RECORDS PROVIDED —
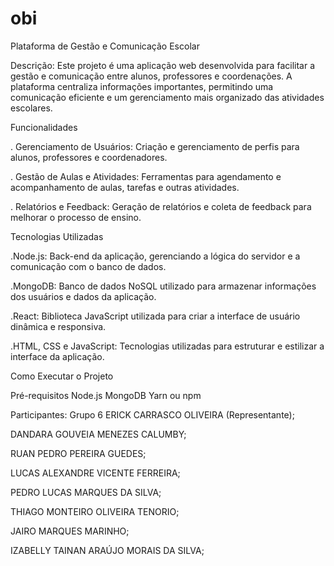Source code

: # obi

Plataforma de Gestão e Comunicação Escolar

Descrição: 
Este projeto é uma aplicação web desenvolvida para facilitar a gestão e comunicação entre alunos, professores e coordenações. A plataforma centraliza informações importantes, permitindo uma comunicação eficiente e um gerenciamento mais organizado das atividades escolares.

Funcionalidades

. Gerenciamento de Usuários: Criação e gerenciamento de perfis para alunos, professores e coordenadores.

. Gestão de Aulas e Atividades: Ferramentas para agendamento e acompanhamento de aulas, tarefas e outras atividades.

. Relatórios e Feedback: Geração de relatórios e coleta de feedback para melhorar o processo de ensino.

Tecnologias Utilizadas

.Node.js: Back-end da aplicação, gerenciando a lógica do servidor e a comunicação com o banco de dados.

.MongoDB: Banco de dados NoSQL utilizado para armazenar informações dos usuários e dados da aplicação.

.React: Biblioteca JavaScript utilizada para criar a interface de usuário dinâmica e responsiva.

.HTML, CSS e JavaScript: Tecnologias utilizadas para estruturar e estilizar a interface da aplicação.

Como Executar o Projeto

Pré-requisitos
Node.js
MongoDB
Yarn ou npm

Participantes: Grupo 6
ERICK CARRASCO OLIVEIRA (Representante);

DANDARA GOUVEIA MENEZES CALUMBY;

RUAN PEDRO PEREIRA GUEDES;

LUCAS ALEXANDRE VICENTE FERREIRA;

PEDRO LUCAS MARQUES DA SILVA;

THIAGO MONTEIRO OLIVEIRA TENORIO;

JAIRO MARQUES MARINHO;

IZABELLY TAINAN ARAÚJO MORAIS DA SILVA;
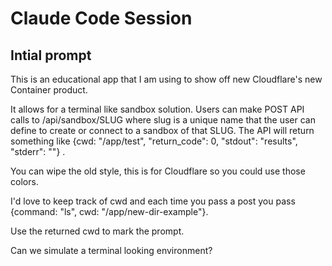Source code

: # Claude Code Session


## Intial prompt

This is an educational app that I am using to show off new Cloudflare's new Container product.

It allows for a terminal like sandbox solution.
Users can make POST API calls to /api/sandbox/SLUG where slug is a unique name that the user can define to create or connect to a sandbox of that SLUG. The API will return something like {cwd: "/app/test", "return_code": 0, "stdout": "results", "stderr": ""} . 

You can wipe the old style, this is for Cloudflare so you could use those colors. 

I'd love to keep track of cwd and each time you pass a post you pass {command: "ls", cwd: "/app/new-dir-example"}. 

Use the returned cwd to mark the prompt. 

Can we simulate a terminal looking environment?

==

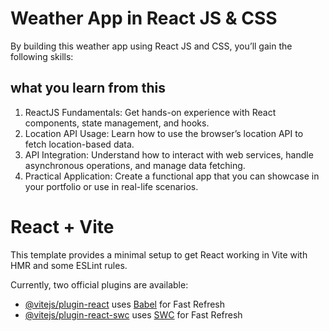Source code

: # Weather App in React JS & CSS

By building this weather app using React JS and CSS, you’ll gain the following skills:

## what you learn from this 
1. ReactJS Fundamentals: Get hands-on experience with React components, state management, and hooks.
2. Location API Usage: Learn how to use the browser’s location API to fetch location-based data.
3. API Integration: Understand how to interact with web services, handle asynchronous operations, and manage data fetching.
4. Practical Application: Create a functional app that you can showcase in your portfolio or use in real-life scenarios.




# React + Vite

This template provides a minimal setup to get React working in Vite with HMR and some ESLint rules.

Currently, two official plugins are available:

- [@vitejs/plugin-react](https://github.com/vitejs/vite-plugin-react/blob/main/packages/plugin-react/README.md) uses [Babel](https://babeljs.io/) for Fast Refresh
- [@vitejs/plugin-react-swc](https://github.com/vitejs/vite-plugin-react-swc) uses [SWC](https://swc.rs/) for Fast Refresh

--

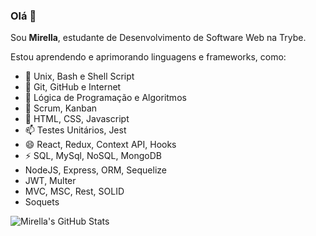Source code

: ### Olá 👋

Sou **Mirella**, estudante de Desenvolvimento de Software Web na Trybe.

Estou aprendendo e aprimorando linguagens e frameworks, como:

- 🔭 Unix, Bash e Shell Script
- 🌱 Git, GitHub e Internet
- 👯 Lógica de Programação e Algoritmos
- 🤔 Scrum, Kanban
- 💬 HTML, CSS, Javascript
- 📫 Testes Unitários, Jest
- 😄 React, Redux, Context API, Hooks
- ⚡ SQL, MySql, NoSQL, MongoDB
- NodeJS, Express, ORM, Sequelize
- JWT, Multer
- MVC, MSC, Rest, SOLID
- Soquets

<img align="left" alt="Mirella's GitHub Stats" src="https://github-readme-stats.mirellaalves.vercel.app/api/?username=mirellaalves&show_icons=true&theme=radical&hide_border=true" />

PROBLEM STATEMENT — A single number is the answer: how many lines of the entries above contain "MongoDB"?

RESULT BELOW — 3